MTA – Motion Test Apparatus
The goal of this program was to develop a 6 degree-of-feedom Motion Test Apparatus to support experimental wind tunnel testing of Micro Air Vehicles (MAVs). The final solution featured a large, fast robotic arm that precisely and repeatably moves an MAV through a trajectory while providing accurate position feedback for analysis. RE2 concluded this Phase II SBIR with the Air Force Research Laboratory (AFRL) at Eglin Air Force Base.
RNA – Robotic Nurse Assistant
The Robotic Nurse Assistant (RNA) project was a Phase II SBIR award with the U.S. Army Telemedicine and Advanced Technology Research Center (TATRC) that aimed to help nurses move and maneuver patients in a hospital setting. These maneuvers may include assisting a patient from a lying to a sitting position, from a sitting to a standing position, or from a bed to a chair.
ARM – Autonomous Robotic Manipulation
The DARPA Autonomous Robotic Manipulation – Software (ARM-S) program advanced the state of the art in autonomous dual-arm manipulation.
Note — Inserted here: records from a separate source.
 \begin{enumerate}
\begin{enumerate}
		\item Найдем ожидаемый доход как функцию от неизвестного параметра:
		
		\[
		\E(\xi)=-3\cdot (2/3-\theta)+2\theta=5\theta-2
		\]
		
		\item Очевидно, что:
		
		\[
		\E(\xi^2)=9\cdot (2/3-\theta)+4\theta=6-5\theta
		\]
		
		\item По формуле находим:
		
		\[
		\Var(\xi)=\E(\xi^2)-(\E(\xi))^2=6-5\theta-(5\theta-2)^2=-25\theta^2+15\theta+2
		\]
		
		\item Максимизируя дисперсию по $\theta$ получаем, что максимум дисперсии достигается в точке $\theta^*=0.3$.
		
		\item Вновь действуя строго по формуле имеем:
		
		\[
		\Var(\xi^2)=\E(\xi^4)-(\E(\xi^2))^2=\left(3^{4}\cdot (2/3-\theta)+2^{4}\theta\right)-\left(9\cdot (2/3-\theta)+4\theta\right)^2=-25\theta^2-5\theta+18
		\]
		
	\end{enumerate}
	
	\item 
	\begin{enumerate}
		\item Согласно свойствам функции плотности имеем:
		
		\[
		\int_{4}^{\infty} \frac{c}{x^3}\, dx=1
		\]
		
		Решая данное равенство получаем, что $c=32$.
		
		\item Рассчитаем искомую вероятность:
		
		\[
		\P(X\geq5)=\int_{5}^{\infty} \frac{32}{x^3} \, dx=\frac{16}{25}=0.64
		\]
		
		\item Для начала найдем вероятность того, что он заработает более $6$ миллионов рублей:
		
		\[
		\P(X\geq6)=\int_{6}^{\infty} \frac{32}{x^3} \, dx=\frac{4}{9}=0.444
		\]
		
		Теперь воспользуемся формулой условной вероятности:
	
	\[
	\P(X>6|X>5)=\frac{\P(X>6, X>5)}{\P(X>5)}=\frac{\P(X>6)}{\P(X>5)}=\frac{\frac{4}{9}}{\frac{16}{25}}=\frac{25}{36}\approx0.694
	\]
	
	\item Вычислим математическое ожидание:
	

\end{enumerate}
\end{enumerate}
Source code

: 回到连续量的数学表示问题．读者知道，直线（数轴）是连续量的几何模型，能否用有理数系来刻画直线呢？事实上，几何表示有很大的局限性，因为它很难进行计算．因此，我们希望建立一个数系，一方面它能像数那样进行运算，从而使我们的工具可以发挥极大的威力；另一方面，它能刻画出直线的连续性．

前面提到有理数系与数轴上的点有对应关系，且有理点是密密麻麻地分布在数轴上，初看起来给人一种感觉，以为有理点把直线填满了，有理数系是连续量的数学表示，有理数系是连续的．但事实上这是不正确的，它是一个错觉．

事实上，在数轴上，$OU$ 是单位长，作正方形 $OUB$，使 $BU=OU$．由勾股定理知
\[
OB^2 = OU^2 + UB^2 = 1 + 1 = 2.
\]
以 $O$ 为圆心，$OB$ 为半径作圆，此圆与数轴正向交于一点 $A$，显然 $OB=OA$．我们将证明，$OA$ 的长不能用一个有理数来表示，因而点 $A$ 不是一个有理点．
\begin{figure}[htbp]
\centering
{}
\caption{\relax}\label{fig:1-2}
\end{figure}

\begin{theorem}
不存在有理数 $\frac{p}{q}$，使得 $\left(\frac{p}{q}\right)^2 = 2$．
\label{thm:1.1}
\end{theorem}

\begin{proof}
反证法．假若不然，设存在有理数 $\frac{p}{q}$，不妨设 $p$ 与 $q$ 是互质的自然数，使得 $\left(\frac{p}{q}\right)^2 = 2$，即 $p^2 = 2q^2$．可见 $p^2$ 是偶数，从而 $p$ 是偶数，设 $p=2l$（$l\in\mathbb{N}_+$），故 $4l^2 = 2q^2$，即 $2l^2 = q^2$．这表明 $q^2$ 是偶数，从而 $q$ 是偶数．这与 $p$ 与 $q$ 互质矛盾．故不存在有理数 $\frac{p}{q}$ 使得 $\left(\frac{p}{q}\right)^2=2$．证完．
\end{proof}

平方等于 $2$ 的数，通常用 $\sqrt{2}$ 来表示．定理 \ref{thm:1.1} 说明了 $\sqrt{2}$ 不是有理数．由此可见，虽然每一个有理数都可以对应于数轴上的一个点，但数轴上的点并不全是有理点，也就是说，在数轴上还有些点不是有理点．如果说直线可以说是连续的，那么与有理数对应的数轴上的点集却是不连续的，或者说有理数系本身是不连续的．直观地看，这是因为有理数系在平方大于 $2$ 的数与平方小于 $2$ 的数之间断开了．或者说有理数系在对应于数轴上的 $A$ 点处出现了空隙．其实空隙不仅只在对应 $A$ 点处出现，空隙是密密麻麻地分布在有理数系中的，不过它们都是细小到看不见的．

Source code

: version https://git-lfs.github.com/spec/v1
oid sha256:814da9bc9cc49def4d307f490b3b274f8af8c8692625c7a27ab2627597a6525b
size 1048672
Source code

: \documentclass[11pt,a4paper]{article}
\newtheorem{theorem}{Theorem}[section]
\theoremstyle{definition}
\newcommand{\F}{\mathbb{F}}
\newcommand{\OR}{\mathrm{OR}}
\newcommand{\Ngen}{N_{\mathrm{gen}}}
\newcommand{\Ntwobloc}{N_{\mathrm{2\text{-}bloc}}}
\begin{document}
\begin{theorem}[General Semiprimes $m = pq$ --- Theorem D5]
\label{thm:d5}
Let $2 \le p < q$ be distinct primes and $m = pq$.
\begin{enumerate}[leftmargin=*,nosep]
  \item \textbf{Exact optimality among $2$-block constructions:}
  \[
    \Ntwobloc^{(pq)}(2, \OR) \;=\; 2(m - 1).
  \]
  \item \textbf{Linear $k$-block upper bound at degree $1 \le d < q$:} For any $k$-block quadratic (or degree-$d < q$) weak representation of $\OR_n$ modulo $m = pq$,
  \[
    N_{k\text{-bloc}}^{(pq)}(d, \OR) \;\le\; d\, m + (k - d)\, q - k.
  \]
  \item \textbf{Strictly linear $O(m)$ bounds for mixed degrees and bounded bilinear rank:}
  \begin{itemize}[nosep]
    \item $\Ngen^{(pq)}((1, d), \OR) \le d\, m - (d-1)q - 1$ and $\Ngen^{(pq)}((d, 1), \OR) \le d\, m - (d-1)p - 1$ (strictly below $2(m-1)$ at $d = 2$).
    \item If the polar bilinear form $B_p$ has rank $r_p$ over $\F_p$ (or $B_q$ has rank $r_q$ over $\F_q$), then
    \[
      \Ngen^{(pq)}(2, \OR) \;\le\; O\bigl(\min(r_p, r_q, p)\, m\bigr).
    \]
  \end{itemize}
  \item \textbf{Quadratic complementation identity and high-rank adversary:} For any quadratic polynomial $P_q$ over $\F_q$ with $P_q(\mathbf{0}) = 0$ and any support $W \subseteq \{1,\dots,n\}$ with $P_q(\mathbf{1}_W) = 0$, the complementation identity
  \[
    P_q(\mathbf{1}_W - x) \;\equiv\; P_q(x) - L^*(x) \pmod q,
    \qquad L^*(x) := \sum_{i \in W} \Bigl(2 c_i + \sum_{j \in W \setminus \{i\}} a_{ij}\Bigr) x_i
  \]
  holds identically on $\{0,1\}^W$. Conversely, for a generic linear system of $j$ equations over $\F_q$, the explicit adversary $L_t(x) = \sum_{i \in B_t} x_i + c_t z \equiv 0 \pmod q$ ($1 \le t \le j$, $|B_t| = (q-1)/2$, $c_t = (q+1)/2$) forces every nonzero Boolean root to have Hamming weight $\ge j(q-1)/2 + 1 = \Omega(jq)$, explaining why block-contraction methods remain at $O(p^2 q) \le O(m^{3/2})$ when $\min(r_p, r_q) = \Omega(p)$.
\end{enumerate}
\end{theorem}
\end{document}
RE2 was the primary integrator and maintainer of the multiple robot platforms that were provided to various research teams around the country. Along with integrating the hardware components, RE2 developed a ROS-compatible software interface, operator control unit, and data logging capabilities.
BS5 Manipulator for Sandia National Laboratory
The goal of the Sandia National Laboratory (SNL) BS-5 Manipulator program was to design, manufacture and integrate a large robotic manipulator for use on HazMat response vehicles. These large arms have a reach of more than 9 feet, lift over 100 pounds, and are modified to interface with sampling equipment used by Sandia.